Requirement: Could you transcribe the entries below exactly, without any of the pictures?
Records to process Start Marker
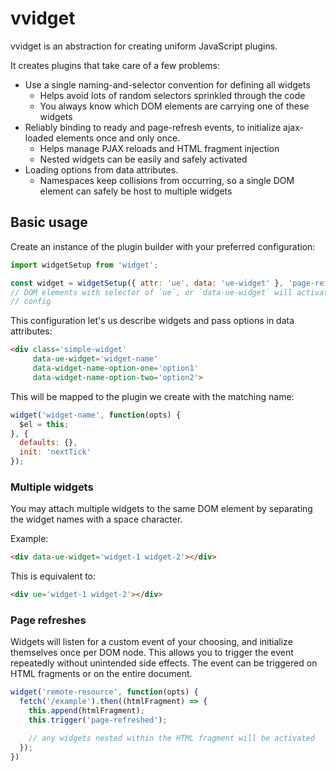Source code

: # vvidget

vvidget is an abstraction for creating uniform JavaScript plugins.

It creates plugins that take care of a few problems:

* Use a single naming-and-selector convention for defining all widgets
  * Helps avoid lots of random selectors sprinkled through the code
  * You always know which DOM elements are carrying one of these widgets
* Reliably binding to ready and page-refresh events, to initialize ajax-loaded elements once and only once.
  * Helps manage PJAX reloads and HTML fragment injection
  * Nested widgets can be easily and safely activated
* Loading options from data attributes.
  * Namespaces keep collisions from occurring, so a single DOM element can safely be host to multiple widgets

## Basic usage

Create an instance of the plugin builder with your preferred configuration:

```javascript
import widgetSetup from 'widget';

const widget = widgetSetup({ attr: 'ue', data: 'ue-widget' }, 'page-refreshed', 'page-refreshed');
// DOM elements with selector of `ue`, or `data-ue-widget` will activate widgets created with this
// config
```

This configuration let's us describe widgets and pass options in data attributes:

```html
<div class='simple-widget'
     data-ue-widget='widget-name'
     data-widget-name-option-one='option1'
     data-widget-name-option-two='option2'>
```

This will be mapped to the plugin we create with the matching name:

```javascript
widget('widget-name', function(opts) {
  $el = this;
}, {
  defaults: {},
  init: 'nextTick'
});
```

### Multiple widgets

You may attach multiple widgets to the same DOM element by
separating the widget names with a space character.

Example:

```html
<div data-ue-widget='widget-1 widget-2'></div>
```

This is equivalent to:

```html
<div ue='widget-1 widget-2'></div>
```

### Page refreshes

Widgets will listen for a custom event of your choosing, and initialize themselves once per DOM node. This allows
you to trigger the event repeatedly without unintended side effects. The event can be triggered on HTML fragments or
on the entire document.

```javascript
widget('remote-resource', function(opts) {
  fetch('/example').then((htmlFragment) => {
    this.append(htmlFragment);
    this.trigger('page-refreshed');

    // any widgets nested within the HTML fragment will be activated
  });
})
```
Records to process End Marker
Task result:
Source code

: # vvidget

vvidget is an abstraction for creating uniform JavaScript plugins.

It creates plugins that take care of a few problems:

* Use a single naming-and-selector convention for defining all widgets
  * Helps avoid lots of random selectors sprinkled through the code
  * You always know which DOM elements are carrying one of these widgets
* Reliably binding to ready and page-refresh events, to initialize ajax-loaded elements once and only once.
  * Helps manage PJAX reloads and HTML fragment injection
  * Nested widgets can be easily and safely activated
* Loading options from data attributes.
  * Namespaces keep collisions from occurring, so a single DOM element can safely be host to multiple widgets

## Basic usage

Create an instance of the plugin builder with your preferred configuration:

```javascript
import widgetSetup from 'widget';

const widget = widgetSetup({ attr: 'ue', data: 'ue-widget' }, 'page-refreshed', 'page-refreshed');
// DOM elements with selector of `ue`, or `data-ue-widget` will activate widgets created with this
// config
```

This configuration let's us describe widgets and pass options in data attributes:

```html
<div class='simple-widget'
     data-ue-widget='widget-name'
     data-widget-name-option-one='option1'
     data-widget-name-option-two='option2'>
```

This will be mapped to the plugin we create with the matching name:

```javascript
widget('widget-name', function(opts) {
  $el = this;
}, {
  defaults: {},
  init: 'nextTick'
});
```

### Multiple widgets

You may attach multiple widgets to the same DOM element by
separating the widget names with a space character.

Example:

```html
<div data-ue-widget='widget-1 widget-2'></div>
```

This is equivalent to:

```html
<div ue='widget-1 widget-2'></div>
```

### Page refreshes

Widgets will listen for a custom event of your choosing, and initialize themselves once per DOM node. This allows
you to trigger the event repeatedly without unintended side effects. The event can be triggered on HTML fragments or
on the entire document.

```javascript
widget('remote-resource', function(opts) {
  fetch('/example').then((htmlFragment) => {
    this.append(htmlFragment);
    this.trigger('page-refreshed');

    // any widgets nested within the HTML fragment will be activated
  });
})
```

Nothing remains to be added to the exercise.